#### Given data ####

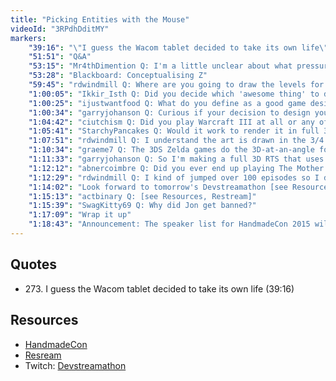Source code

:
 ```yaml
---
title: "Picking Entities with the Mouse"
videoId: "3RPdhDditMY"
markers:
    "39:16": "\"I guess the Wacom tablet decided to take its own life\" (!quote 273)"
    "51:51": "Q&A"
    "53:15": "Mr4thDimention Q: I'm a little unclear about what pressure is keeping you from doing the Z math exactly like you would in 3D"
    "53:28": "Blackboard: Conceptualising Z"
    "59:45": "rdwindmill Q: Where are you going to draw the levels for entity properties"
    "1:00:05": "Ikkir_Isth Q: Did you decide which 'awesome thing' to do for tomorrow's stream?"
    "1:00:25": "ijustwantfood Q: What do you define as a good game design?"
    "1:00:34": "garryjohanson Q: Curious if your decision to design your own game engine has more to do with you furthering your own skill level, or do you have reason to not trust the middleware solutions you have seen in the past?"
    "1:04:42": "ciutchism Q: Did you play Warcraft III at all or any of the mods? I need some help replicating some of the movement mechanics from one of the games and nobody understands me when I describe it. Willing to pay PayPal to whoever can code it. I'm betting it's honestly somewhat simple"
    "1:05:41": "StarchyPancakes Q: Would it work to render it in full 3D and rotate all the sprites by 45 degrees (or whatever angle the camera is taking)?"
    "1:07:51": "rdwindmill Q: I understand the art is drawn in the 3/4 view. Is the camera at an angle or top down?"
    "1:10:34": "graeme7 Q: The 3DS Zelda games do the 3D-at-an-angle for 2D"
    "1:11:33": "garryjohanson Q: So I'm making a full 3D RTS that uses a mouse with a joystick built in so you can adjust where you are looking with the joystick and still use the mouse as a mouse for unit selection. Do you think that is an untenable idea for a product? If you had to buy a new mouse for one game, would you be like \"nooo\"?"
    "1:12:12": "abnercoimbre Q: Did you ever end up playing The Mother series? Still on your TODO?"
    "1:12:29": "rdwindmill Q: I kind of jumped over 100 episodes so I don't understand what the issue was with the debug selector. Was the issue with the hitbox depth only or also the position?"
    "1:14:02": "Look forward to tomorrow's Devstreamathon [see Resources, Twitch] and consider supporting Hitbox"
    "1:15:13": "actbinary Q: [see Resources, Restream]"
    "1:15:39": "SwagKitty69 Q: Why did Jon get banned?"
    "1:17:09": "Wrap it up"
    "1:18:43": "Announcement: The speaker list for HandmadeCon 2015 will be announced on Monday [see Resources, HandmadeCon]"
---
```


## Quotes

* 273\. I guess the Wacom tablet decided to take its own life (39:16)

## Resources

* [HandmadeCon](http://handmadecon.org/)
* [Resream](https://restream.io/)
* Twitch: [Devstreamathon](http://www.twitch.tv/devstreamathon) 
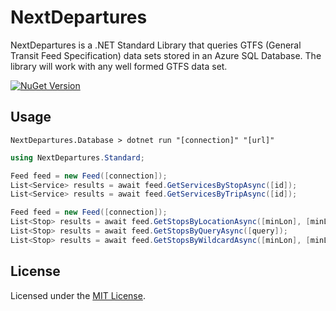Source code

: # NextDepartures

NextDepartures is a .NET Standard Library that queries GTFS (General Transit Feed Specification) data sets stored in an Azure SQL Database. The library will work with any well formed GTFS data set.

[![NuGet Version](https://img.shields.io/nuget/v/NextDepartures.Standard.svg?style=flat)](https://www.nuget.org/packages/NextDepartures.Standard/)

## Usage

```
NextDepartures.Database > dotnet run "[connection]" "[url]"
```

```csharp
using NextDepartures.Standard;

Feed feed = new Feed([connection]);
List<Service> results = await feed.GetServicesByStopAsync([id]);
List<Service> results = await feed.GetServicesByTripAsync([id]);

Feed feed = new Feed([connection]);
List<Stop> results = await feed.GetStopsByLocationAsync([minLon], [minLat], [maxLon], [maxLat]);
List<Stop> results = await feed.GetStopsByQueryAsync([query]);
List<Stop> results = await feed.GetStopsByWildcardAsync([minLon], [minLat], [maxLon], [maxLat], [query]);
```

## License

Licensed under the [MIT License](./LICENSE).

####

-- The task --
The output should consist of every entry above, printed exactly, with the images removed.

-- Response area --
Source code

:
 ```yaml
---
title: "Picking Entities with the Mouse"
videoId: "3RPdhDditMY"
markers:
    "39:16": "\"I guess the Wacom tablet decided to take its own life\" (!quote 273)"
    "51:51": "Q&A"
    "53:15": "Mr4thDimention Q: I'm a little unclear about what pressure is keeping you from doing the Z math exactly like you would in 3D"
    "53:28": "Blackboard: Conceptualising Z"
    "59:45": "rdwindmill Q: Where are you going to draw the levels for entity properties"
    "1:00:05": "Ikkir_Isth Q: Did you decide which 'awesome thing' to do for tomorrow's stream?"
    "1:00:25": "ijustwantfood Q: What do you define as a good game design?"
    "1:00:34": "garryjohanson Q: Curious if your decision to design your own game engine has more to do with you furthering your own skill level, or do you have reason to not trust the middleware solutions you have seen in the past?"
    "1:04:42": "ciutchism Q: Did you play Warcraft III at all or any of the mods? I need some help replicating some of the movement mechanics from one of the games and nobody understands me when I describe it. Willing to pay PayPal to whoever can code it. I'm betting it's honestly somewhat simple"
    "1:05:41": "StarchyPancakes Q: Would it work to render it in full 3D and rotate all the sprites by 45 degrees (or whatever angle the camera is taking)?"
    "1:07:51": "rdwindmill Q: I understand the art is drawn in the 3/4 view. Is the camera at an angle or top down?"
    "1:10:34": "graeme7 Q: The 3DS Zelda games do the 3D-at-an-angle for 2D"
    "1:11:33": "garryjohanson Q: So I'm making a full 3D RTS that uses a mouse with a joystick built in so you can adjust where you are looking with the joystick and still use the mouse as a mouse for unit selection. Do you think that is an untenable idea for a product? If you had to buy a new mouse for one game, would you be like \"nooo\"?"
    "1:12:12": "abnercoimbre Q: Did you ever end up playing The Mother series? Still on your TODO?"
    "1:12:29": "rdwindmill Q: I kind of jumped over 100 episodes so I don't understand what the issue was with the debug selector. Was the issue with the hitbox depth only or also the position?"
    "1:14:02": "Look forward to tomorrow's Devstreamathon [see Resources, Twitch] and consider supporting Hitbox"
    "1:15:13": "actbinary Q: [see Resources, Restream]"
    "1:15:39": "SwagKitty69 Q: Why did Jon get banned?"
    "1:17:09": "Wrap it up"
    "1:18:43": "Announcement: The speaker list for HandmadeCon 2015 will be announced on Monday [see Resources, HandmadeCon]"
---
```


## Quotes

* 273\. I guess the Wacom tablet decided to take its own life (39:16)

## Resources

* [HandmadeCon](http://handmadecon.org/)
* [Resream](https://restream.io/)
* Twitch: [Devstreamathon](http://www.twitch.tv/devstreamathon) 
Source code

: # NextDepartures

NextDepartures is a .NET Standard Library that queries GTFS (General Transit Feed Specification) data sets stored in an Azure SQL Database. The library will work with any well formed GTFS data set.

[![NuGet Version](https://img.shields.io/nuget/v/NextDepartures.Standard.svg?style=flat)](https://www.nuget.org/packages/NextDepartures.Standard/)

## Usage

```
NextDepartures.Database > dotnet run "[connection]" "[url]"
```

```csharp
using NextDepartures.Standard;

Feed feed = new Feed([connection]);
List<Service> results = await feed.GetServicesByStopAsync([id]);
List<Service> results = await feed.GetServicesByTripAsync([id]);

Feed feed = new Feed([connection]);
List<Stop> results = await feed.GetStopsByLocationAsync([minLon], [minLat], [maxLon], [maxLat]);
List<Stop> results = await feed.GetStopsByQueryAsync([query]);
List<Stop> results = await feed.GetStopsByWildcardAsync([minLon], [minLat], [maxLon], [maxLat], [query]);
```

## License

Licensed under the [MIT License](./LICENSE).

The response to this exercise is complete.